◆ Data for this task ◆
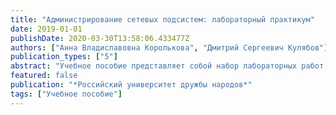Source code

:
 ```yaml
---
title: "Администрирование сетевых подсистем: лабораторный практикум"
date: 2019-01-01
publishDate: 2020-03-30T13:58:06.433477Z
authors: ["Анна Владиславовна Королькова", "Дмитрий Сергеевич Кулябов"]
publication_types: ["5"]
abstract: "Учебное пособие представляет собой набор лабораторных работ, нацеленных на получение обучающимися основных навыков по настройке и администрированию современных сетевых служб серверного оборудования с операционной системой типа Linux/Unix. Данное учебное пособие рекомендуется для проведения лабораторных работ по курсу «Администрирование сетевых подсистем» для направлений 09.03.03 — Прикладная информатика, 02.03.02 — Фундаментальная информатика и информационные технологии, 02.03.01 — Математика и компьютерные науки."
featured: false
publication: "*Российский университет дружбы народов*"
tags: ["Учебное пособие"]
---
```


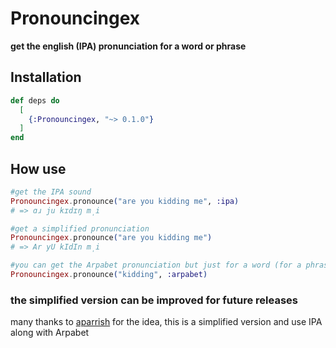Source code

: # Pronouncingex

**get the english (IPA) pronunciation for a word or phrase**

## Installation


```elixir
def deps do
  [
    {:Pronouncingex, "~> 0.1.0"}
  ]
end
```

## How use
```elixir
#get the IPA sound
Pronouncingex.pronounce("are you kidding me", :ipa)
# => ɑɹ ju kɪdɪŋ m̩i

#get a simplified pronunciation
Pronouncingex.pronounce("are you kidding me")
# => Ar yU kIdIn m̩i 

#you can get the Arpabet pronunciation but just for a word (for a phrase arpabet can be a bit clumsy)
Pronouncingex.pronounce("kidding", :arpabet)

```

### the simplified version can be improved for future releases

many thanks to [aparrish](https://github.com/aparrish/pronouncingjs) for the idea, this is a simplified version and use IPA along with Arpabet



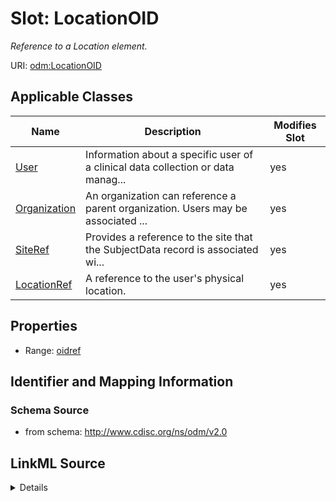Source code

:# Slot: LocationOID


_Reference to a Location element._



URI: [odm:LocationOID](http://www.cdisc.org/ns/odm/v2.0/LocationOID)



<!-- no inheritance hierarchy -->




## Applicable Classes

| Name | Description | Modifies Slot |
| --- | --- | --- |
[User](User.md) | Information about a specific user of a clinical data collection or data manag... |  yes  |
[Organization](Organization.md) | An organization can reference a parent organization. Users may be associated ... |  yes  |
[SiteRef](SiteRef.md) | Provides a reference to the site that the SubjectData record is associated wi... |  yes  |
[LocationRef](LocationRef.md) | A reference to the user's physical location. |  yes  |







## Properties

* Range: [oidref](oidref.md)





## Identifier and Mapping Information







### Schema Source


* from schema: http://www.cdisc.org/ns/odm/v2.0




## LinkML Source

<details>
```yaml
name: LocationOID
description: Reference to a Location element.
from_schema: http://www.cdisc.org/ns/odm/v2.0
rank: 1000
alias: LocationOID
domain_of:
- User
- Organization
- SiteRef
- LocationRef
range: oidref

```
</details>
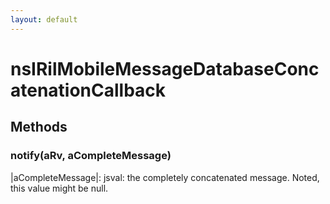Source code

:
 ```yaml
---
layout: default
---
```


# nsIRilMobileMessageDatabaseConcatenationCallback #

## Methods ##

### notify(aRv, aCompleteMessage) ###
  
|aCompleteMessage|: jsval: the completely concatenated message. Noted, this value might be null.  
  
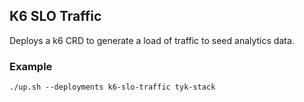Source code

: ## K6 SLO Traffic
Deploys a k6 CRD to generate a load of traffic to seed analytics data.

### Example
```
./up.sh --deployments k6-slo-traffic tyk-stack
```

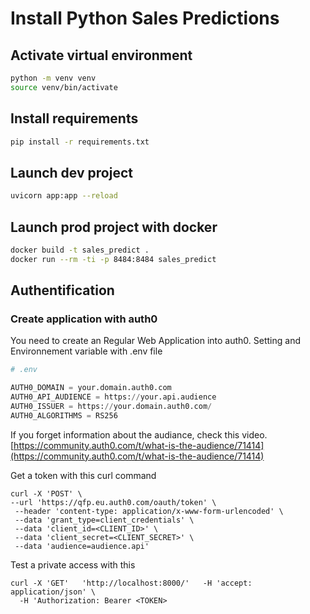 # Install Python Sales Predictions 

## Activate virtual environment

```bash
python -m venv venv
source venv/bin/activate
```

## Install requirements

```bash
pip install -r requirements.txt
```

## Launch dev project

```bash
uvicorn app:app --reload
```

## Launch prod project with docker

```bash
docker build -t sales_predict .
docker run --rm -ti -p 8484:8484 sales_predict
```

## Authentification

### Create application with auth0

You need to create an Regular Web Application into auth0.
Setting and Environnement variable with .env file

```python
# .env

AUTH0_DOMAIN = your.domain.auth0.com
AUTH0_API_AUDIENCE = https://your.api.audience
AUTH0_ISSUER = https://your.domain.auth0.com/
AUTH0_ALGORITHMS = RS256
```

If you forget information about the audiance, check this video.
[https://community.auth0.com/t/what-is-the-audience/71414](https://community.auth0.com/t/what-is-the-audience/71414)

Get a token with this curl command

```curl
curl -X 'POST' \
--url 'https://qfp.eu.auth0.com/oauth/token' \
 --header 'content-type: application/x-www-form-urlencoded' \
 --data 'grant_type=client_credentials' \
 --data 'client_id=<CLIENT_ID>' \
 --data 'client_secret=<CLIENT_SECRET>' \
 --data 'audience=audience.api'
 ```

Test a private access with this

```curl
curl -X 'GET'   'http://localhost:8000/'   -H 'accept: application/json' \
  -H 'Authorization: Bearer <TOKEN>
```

◆ What to work on ◆
Respond with one number only: how many lines of the data contain "https".

◆ Response to this exercise ◆
5